Alastair Cook was the visitors' best bet at playing time. Two overs before tea, however, he went back in an effort to flick a good length ball with the turn through square leg. But Jadeja, by virtue of being quicker through the air, had the England captain hurrying into his shot, losing his shape and out lbw. It was Jadeja's 100th wicket in his 24th Test; equal fastest to the mark with Ryan Harris and Lance Gibbs and one match slower than Shane Warne, Glenn McGrath and Saqlain Mushtaq.
Moeen Ali came out to bat with four men crowding him. He picked one of them out, extra bounce making his little nudge off the hip carry to M Vijay's right at leg gully. In the five minutes to tea, England had lost two wickets to add to Keaton Jennings' golden duck.
Jonny Bairstow resisted with an unbeaten 50, producing some memorable moments. He tried to shoulder arms to a ball from R Ashwin pitching about four feet outside the line of off stump only to have it strike him on the stomach. He went to cut the same bowler and was beaten by the turn that was so sharp it went past the wicketkeeper's left. His use of DRS was pristine as well. He was given out twice in the space of five overs but used the technology to save himself. Not everyone enjoyed Bairstow's street-smarts though. Umpire Bruce Oxenford actually threw his head back in exasperation at the second review, which was asked for so quickly he possibly knew he had made a mistake and giving the batsman out caught at short leg.
England were very nervy in the last 15-20 minutes minutes, into which India squeezed five overs. Indeed, Jadeja finished one in a minute or so to give Ashwin a go at the nightwatchman, Jake Ball, and did him with a topspinner to end the day. They had lost Ben Stokes prior to that, reverse sweeping the ball onto his boot for second slip to catch it on the rebound.
It was a bit cruel all this happened to England on the same day they conceded 180 runs at 4.44 runs per over.
India's overnight lead was 51. They had got seven wickets and if the remaining three had fallen quickly, Cook and his men may have felt they still had a chance. In 34 overs on the fourth morning, there wasn't a single breakthrough. When India were finally all out after lunch, they had pulled ahead by 231 runs.
Kohli was the ninth wicket to fall when his lofted drive carried to deep extra cover.

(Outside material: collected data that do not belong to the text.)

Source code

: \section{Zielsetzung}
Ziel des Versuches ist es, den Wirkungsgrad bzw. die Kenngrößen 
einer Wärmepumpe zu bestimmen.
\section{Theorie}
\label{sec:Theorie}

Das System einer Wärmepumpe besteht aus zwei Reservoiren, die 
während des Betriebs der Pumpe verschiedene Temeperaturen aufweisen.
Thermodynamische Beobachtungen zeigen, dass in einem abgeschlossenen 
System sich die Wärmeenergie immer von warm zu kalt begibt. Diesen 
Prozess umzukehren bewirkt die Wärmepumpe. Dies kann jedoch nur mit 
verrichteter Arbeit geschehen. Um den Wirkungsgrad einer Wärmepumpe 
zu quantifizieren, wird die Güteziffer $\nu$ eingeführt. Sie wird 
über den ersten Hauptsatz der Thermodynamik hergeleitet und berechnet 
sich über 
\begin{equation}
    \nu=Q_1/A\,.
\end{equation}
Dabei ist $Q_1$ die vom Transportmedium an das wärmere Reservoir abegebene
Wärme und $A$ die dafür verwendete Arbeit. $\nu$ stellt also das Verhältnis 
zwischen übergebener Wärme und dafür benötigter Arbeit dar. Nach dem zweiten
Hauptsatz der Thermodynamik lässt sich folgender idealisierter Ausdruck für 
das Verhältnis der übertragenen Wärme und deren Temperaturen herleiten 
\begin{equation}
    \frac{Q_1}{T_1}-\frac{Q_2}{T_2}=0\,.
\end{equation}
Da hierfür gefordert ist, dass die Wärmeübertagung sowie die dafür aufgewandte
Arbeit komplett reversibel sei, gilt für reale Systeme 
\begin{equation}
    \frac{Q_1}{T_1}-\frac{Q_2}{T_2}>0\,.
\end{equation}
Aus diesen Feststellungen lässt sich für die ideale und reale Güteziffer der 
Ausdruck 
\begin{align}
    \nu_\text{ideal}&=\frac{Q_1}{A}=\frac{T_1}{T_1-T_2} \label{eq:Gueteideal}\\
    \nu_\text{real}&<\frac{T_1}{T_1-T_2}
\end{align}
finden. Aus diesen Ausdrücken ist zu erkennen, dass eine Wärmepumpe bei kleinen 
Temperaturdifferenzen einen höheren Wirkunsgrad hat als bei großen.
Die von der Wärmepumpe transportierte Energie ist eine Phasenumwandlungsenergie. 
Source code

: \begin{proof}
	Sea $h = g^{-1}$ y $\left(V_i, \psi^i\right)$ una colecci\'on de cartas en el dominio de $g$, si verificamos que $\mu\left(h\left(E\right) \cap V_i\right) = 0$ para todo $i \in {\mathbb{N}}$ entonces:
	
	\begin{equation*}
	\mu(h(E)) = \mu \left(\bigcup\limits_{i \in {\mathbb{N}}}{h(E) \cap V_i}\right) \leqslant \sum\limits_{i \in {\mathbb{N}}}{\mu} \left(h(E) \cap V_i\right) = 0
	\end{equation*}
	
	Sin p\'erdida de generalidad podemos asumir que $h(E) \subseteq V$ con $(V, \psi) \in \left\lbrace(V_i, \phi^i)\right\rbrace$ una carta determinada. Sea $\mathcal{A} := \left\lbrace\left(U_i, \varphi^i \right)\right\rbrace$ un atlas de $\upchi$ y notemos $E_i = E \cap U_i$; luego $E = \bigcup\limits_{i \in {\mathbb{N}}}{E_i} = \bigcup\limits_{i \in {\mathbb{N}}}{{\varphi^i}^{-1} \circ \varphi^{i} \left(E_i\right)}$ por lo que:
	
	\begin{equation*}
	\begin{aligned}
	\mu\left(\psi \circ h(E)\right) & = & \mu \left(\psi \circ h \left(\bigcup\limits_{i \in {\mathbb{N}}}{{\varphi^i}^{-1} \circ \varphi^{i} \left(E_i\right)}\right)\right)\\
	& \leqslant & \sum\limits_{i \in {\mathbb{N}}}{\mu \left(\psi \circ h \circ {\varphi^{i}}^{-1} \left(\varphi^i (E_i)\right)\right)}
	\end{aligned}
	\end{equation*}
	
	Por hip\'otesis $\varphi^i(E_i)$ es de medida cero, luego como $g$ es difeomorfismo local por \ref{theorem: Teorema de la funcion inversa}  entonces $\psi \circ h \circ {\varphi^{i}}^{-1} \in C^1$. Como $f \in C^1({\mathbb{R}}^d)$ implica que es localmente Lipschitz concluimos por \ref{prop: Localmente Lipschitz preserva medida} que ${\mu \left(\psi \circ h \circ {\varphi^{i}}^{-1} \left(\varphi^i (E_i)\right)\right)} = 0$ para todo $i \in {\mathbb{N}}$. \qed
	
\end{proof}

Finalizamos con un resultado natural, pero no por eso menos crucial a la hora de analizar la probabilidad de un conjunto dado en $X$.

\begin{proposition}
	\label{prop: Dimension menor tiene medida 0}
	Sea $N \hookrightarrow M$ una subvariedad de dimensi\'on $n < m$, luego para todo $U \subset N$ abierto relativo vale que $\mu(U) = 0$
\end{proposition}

Plenty of England players came to congratulate him, including Stokes and Bairstow. All at the Wankhede stadium were on their feet.
His partner for much of the day, Jayant, had begun by scything a half-volley from Rashid through the covers and then the ensuing short ball was cut behind point. He was more than a match for an inswinging yorker from Ball in the 149th over and the good length delivery that followed was driven to the cover boundary with some style.
Jayant seems to think like a top-order batsman. He spotted mid-on was up with Moeen bowling around the wicket in the 155th over, danced down the track and lofted the ball over the fielder's head. Cook put a long-on in for the next ball and the batsman tapped a single to him. Jayant outscored Kohli in the first hour, 42 runs to 36, en route to sweeping records of his own.
Having allowed the opposition's eighth wicket to post more than 200 runs for the first time since 1908, England were able to knock India's No. 10 and 11 quickly enough. Small mercies.